Quasi un secolo di vita da pescatore, raccontato da Domenico Patania, meglio noto come Mimmo, nel libro “Di acqua di mare e conzo”, presentato stasera nel salone di rappresentanza “Rocco Chinnici” del Comune di Augusta.
Un fiume in piena, nel raccontare, emozionato ed emozionante, la sua vita da pescatore, iniziata a poco più di dieci anni.

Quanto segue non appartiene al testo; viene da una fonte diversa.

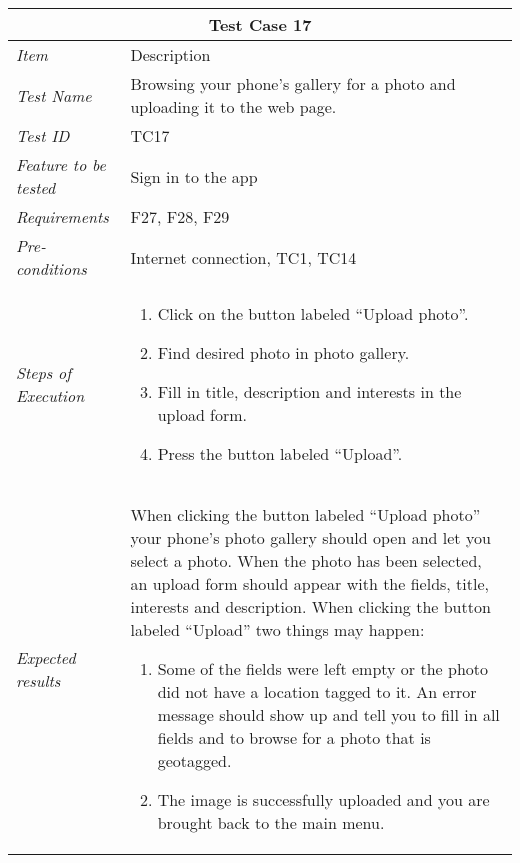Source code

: %
\begin{minipage}{\linewidth}
\setlength{\tabcolsep}{15pt}
\centering
{}
\begin{tabular}{ |l|p{70mm}| }
	\hline
	\multicolumn{2}{|c|}{\cellcolor{gray!25} \textbf{Test Case 17}} \\
	\hline
	\it{\cellcolor{gray!25}Item} & {\cellcolor{gray!25} Description } \\
	\hline
	\it{\cellcolor{gray!25}Test Name } & Browsing your phone's gallery for a photo and uploading it to the web page. \\ \hline
	\it{\cellcolor{gray!25}Test ID} & TC17 \\ \hline
	\it{\cellcolor{gray!25}Feature to be tested} & Sign in to the app \\ \hline
	\it{\cellcolor{gray!25}Requirements} & F27, F28, F29 \\ \hline
	\it{\cellcolor{gray!25}Pre-conditions} & Internet connection, TC1, TC14 \\ \hline
	\it{\cellcolor{gray!25}Steps of Execution} & \begin{enumerate}
	                                       \item Click on the button labeled “Upload photo”.
	                                       \item Find desired photo in photo gallery.
	                                       \item Fill in title, description and interests in the upload form.
	                                       \item Press the button labeled “Upload”.
	                                     \end{enumerate} \\ \hline
	\it{\cellcolor{gray!25}Expected results} & When clicking the button labeled “Upload photo” your phone's photo gallery should open and let you select  a photo. When the photo has been selected,  an upload form should appear with the fields, title, interests and description. When clicking the button labeled “Upload” two things may happen: \begin{enumerate}[label=\alph*)]
	                                       \item Some of the fields were left empty or the photo did not have a location tagged to it. An error message should show up and tell you to fill in all fields and to browse for a photo that is geotagged.
	                                       \item The image is successfully uploaded and you are brought back to the main menu.
	                                     \end{enumerate} \\
	\hline
\end{tabular}
\medskip
\end{minipage}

Nel salone di rappresentanza “Rocco Chinnici” del Comune di Augusta, affollato come solo avviene nelle grandi occasioni, Mimmo Patania, con la sua travolgente simpatia e l’incontenibile passione per il mare e la pesca, ha raccontano l’evoluzione della pesca nel nostro territorio, dal dopoguerra ad oggi.

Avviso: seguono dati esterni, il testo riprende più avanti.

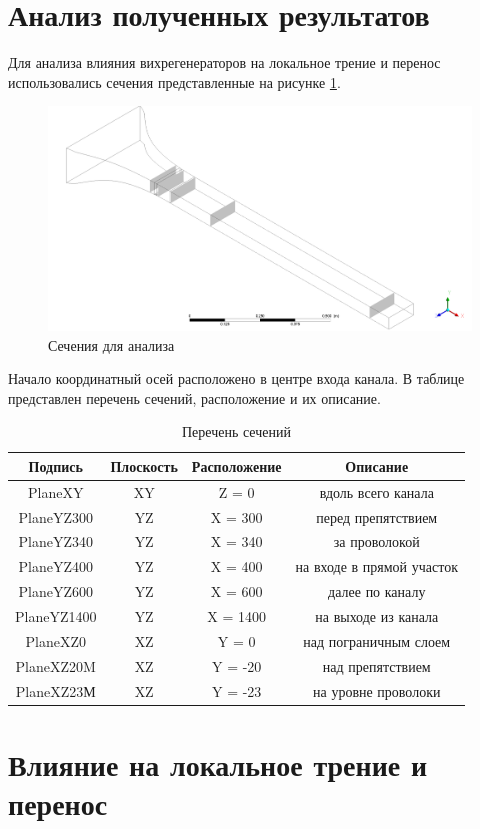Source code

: \section{Анализ полученных результатов}
	
	Для анализа влияния вихрегенераторов на локальное трение и перенос использовались сечения представленные на рисунке \ref{fig:planesforanalysis}. 
	\begin{figure}[H]
		\centering
		\includegraphics[width=0.9\linewidth]{../Assets/1}
		\caption{Сечения для анализа}
		\label{fig:planesforanalysis}
	\end{figure}
	
	Начало координатный осей расположено в центре входа канала. В таблице представлен перечень сечений, расположение и их описание. %
	\begin{table}[H]
		\begin{center}
			\begin{tabular}{|c|c|c|c|}
				\hline
				Подпись & Плоскость & Расположение & Описание\\
				\hline
				PlaneXY & XY & Z = 0 & вдоль всего канала\\
				\hline
				PlaneYZ300 & YZ & X = 300 & перед препятствием\\
				\hline
				PlaneYZ340 & YZ & X = 340 & за проволокой\\
				\hline
				PlaneYZ400 & YZ & X = 400 & на входе в прямой участок\\
				\hline
				PlaneYZ600 & YZ & X = 600 & далее по каналу\\
				\hline
				PlaneYZ1400 & YZ & X = 1400 & на выходе из канала\\
				\hline
				PlaneXZ0 & XZ & Y = 0 & над пограничным слоем\\
				\hline
				PlaneXZ20M & XZ & Y = -20 & над препятствием\\
				\hline
				PlaneXZ23М & XZ & Y = -23 & на уровне проволоки\\
				\hline
			\end{tabular}
		\end{center}
		\caption{Перечень сечений}
	\end{table}

\section{Влияние на локальное трение и перенос}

Domenico Patania, che per diversi anni è stato presidente della confraternita dei pescatori della chiesa di Sant’Andrea, col suo linguaggio che si concede spesso al dialetto e al gergo marinaro, ha raccontato come tutto sia cominciato quando il padre disse a lui e al fratello Pippo, di appena un anno più grande, che avrebbero lasciato la scuola per andare a lavorare sulla barca.
Mimmo non aveva ancora undici anni e frequentava la quinta elementare.
Comincia in quel momento, assieme al fratello, la sua vita da adulto.
Da quel giorno furono infatti trattati al pari di ogni altro membro dell’equipaggio, e coinvolti nei discorsi degli adulti.
Come adulti, i due piccoli fratelli remavano, gettavano il conzo e poi lo raccoglievano.
Pescavano al larco della Costa di mezzogiorno, spingendosi fino a Sciacca, e poi verso nord, in Calabria e in Puglia.
Erano spinti dal vento o, nelle bonacce, dalla forza delle braccia dei sei rematori.
Quel vento che, dice Patania, unisce le genti e i popoli.
Se il vento non le avesse portate su e giù per il mediterraneo, tante persone non si sarebbero mai incontrate.
Il vecchio pescatore racconta delle vesciche alle mani prodotte dal lavoro in barca, i papuli, come le chiama usando il dialetto locale, e dei rimedi molto improvvisati che si praticavano a bordo.
Anche qualche poesia, dedicata naturalmente al mare, come quella dal titolo ‘Ventu all’uffu’, letteralmente il vento del golfo, la brezza che oggi i moderni velisti chiamano ‘termica’.
Da lì scorre un racconto, condito da aneddoti, filastrocche a sfondo religioso per propiziare la buona pesca, e che vede via via trasformarsi le barche a vela e remi, in quelle a motore, che permettevano di andare a pescare sempre più al largo, in mari inesplorati e perciò più pescosi.
Motori sono sempre più potenti e attrezzature più sofisticate per permettere si pescare sempre più pesce.
“Il mare era la mia banca” dice Patania, “quando mi servivano soldi, andavo al largo e pescavo”.
Aneddoti ed episodi che Valeria Paci, insegnante di lettere che ha curato la pubblicazione del libro, ha dovuto certo faticare a mettere in ordine.
“Un libro che rappresenta un documento prezioso per le future generazioni, per custodire la memoria di una storia comune che per questi luoghi è identitaria.”
Lo ha sottolineato nel suo intervento Augusto Aliffi, presidente dell’associazione Museo del mare di Siracusa.
Alla presentazione, organizzata dalla Confraternita di Sant’Andrea presieduta da Giulio Morello, che è stata coordinata da Antonella Andolina, della biblioteca comunale per ragazzi di Melilli, era presente l’assessore Ombretta Tringali, che ha sottolineato come il valore dell’opera, abbia spinto il Comune di Augusta a fornire il patrocinio alla manifestazione.